Beliefnet
Good Days…Bad Days With Maureen Pratt

Maureen Pratt Author PicWhen I was diagnosed with lupus, I found it extremely helpful to immediately organize all the information, appointments, and other things pertaining to life with the diagnosis. That, then, was my “Coping Skill # 1.”

Next, I set about finding out as much as I could about lupus, and especially how it was affecting me. Thus, Coping Skill # 2 was: Education

I was diagnosed before the Internet was as powerful as it is today. So, I turned to books (especially “The Lupus Book,” written by Daniel J. Wallace, MD) and information provided by my physicians and organizations such as the Lupus Foundation of America (www.lupus.org). I also found my pharmacist extremely helpful with explaining the various medications I had to take.

Now, of course, there are myriad websites, blogs, and other venues online where lupus patients, medical professionals, and others perhaps not as well-equipped or knowlegable, meet and communicate day and night. Some of the information given is good, some of it is not, and it’s a huge challenge all by itself to separate the proverbial wheat from chaffe.

For me, it goes back to my original sources: My doctors, credible lupus-related organizations, and my pharmacist. Also, for “how to live with it” kinds of advice, I’ve also found the wisdom gained by older lupies to be very valuable. I try to encourage other lupies to get their information from these sources, too, because inevitably, each person with lupus will encounter completely wrong information and, sometimes, very persuasive (read: pushy)people who insist they know better than any “credible” source.
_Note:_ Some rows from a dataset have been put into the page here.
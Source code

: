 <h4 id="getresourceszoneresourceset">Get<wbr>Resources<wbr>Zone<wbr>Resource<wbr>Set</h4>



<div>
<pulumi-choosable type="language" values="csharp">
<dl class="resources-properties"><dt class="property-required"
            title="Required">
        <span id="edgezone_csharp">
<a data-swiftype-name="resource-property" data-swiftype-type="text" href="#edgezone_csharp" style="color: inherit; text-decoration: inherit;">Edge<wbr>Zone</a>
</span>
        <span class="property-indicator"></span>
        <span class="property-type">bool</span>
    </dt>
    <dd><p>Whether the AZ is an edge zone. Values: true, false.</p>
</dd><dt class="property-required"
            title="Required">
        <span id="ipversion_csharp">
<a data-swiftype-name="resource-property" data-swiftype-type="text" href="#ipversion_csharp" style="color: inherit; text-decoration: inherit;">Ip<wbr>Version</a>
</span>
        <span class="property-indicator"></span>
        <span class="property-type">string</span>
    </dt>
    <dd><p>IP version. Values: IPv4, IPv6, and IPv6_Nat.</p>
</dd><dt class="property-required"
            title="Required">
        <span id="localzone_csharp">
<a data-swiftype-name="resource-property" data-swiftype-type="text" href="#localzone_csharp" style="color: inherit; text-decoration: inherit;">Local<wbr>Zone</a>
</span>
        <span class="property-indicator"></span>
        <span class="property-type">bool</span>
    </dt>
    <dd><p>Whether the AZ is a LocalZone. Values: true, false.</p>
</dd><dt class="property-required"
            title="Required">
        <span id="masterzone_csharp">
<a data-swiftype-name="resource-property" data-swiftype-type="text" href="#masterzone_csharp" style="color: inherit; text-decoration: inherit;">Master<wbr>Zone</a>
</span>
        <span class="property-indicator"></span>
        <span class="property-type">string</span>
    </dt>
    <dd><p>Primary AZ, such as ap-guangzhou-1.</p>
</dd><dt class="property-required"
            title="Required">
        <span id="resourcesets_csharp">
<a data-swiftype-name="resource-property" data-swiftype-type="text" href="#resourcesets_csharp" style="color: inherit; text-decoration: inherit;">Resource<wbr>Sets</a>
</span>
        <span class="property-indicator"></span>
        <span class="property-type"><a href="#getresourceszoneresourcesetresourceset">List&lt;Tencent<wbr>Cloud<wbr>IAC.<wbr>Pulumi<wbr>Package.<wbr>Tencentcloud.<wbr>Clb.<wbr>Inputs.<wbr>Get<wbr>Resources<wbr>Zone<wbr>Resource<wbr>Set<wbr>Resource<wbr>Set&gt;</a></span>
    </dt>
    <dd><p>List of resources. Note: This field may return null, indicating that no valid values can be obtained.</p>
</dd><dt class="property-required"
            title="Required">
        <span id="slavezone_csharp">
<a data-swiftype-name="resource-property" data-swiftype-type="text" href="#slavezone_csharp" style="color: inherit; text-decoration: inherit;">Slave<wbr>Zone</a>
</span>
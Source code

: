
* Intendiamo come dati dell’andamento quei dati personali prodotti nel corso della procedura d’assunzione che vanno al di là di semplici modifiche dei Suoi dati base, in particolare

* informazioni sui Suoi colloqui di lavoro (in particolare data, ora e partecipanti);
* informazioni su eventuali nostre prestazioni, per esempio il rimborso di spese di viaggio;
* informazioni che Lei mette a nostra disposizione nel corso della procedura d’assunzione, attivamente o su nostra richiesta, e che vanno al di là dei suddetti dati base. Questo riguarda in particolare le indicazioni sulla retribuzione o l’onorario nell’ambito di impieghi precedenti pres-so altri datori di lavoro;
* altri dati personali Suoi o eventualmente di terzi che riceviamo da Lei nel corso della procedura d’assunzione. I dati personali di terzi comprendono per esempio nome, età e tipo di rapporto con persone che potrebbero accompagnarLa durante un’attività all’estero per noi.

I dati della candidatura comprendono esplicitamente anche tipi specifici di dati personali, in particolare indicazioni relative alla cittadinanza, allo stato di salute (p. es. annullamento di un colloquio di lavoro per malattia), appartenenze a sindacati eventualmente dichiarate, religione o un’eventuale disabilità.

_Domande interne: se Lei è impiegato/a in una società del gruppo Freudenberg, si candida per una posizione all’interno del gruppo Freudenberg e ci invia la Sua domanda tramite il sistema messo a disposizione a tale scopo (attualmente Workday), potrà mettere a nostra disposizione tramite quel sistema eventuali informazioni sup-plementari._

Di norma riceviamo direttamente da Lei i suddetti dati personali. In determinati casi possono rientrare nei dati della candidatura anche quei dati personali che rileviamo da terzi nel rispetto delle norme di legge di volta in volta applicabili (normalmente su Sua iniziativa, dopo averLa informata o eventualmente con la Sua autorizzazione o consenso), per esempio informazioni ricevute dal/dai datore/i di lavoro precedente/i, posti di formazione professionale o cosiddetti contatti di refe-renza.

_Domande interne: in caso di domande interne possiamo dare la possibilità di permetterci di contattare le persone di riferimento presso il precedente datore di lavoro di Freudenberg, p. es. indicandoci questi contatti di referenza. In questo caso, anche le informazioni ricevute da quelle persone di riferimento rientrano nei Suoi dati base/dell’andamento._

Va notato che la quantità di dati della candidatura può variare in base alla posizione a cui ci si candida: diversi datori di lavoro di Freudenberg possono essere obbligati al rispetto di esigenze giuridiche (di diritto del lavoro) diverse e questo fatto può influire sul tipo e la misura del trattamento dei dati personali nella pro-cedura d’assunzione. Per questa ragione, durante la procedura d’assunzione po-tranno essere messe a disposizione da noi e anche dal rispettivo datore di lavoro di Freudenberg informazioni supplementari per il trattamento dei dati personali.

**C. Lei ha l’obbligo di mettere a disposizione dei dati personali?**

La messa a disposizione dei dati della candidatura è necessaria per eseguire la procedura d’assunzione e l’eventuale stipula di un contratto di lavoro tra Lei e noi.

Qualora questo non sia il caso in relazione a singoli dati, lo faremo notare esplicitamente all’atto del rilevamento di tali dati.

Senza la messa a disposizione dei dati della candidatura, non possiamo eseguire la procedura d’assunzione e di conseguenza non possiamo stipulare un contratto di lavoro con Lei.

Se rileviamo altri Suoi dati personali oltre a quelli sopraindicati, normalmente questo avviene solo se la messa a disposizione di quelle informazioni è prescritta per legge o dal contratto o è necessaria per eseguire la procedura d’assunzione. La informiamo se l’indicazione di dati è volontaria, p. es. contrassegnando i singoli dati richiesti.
Even now, I get unsolicited advice from people who insist that “there’s a cure your doctor doesn’t want you to know about,” or “there’s a country where they cure lupus” – both statements are incorrect.  Some people say “there’s a lupus diet” (there isn’t), or “you need to boost your immune system” (bad idea because in lupus, the immune system is already boosted). And, I’ve also had people tell me, “you’re not cured because you’re not faithful enough to God” (hugely wrong-headed and completely opposite the point of living with a chronic illness).

For all of those statements, and for all the information I need to know, I go back to my credible, up-to-date sources. If knowledge is power, then the right knowledge is even more so!